L’intelligenza emotiva nello sport
Che la mente svolga un ruolo fondamentale per quegli sport da combattimento derivati dalle arti marziali probabilmente è storia nota. Siamo abituati a pensare a discipline come il Tai Chi, l’Aikdo o altre come ad un percorso di allenamento mentale e spirituale che solo secondariamente si riflette nella prestazione fisica.
Ma altri sport come la boxe occupano solitamente le classifiche meno “elevate” nell’immaginario collettivo come se, in qualche modo, rappresentassero solo delle prove di forza e resistenza fisica.
Eppure non è solo questione di muscoli, almeno per i pugili professionisti saper decodificare e utilizzare le emozioni in sé stessi e negli altri rappresenta una risorsa importantissima per la propria performance.
L’intelligenza emotiva è infatti indispensabile a questi atleti, come in molti altri sport, per regolare il proprio livello di arousal, comprendere lo stato mentale dell’avversario e autoregolare il proprio.
L’intelligenza emotiva negli sport da combattimento
Uno degli studi più interessanti sul ruolo della regolazione emotiva e gli sport da combattimento porta la firma proprio di Mayer che con Salovay e Caruso ha contribuito a mettere a punto e definire il costrutto di intelligenza emotiva.
Si tratta della capacità di leggere e decodificare gli stati mentali propri e altrui e di saperli utilizzare come guida per il pensiero e il comportamento (Mayer, J.D., Salovey, P. & Caruso, D.R. ,2008. Emotional intelligence: New ability or eclectic traits.
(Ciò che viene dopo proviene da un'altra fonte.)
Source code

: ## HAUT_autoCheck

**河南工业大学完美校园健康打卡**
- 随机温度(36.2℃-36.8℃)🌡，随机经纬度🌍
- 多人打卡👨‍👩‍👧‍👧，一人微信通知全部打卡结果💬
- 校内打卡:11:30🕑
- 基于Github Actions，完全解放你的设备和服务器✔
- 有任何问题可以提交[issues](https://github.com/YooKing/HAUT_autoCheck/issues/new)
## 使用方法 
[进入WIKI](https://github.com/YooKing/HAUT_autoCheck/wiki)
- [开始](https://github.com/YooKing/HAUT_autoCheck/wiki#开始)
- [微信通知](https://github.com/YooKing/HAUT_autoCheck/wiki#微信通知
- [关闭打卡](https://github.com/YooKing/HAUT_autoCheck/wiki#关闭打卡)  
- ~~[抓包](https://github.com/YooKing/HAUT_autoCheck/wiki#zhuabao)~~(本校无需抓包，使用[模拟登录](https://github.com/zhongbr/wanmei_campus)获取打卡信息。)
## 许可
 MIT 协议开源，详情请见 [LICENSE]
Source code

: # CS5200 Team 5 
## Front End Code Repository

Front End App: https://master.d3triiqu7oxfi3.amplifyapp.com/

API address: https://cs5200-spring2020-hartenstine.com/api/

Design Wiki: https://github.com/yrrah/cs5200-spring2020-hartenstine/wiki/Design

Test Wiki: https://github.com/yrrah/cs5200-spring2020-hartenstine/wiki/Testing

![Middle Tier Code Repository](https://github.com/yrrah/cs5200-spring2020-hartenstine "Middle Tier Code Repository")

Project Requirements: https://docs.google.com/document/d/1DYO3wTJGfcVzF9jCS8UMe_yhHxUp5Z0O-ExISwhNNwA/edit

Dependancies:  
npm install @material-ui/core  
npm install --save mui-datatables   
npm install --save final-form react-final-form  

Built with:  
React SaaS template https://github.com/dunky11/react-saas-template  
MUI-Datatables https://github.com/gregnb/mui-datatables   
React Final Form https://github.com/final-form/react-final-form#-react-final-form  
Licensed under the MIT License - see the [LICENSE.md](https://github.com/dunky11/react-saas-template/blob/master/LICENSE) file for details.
American Psychologist, 6, 6, 503-517).
Lo stesso Mayer ha poi individuato alcuni aspetti dell’intelligenza emotiva correlati alla prestazione agonistica negli sport da combattimento fra cui:
> La capacità di valutare le proprie emozioni e di modularle per regolare il proprio livello di arousal;
> La capacità di decodificare le emozioni altrui per comprendere lo stato emotivo dell’avversario e prevederne le mosse;
> La capacità di mascherare consapevolmente le proprie emozioni per non renderle note all’avversario.
Le emozioni, dunque, rappresentano una componente ineliminabile da qualsiasi sport; negli sport da combattimento possono rappresentare un ulteriore elemento di vulnerabilità o una risorsa se le si utilizza per autoregolare il proprio comportamento e il proprio livello di attivazione psicofisiologica.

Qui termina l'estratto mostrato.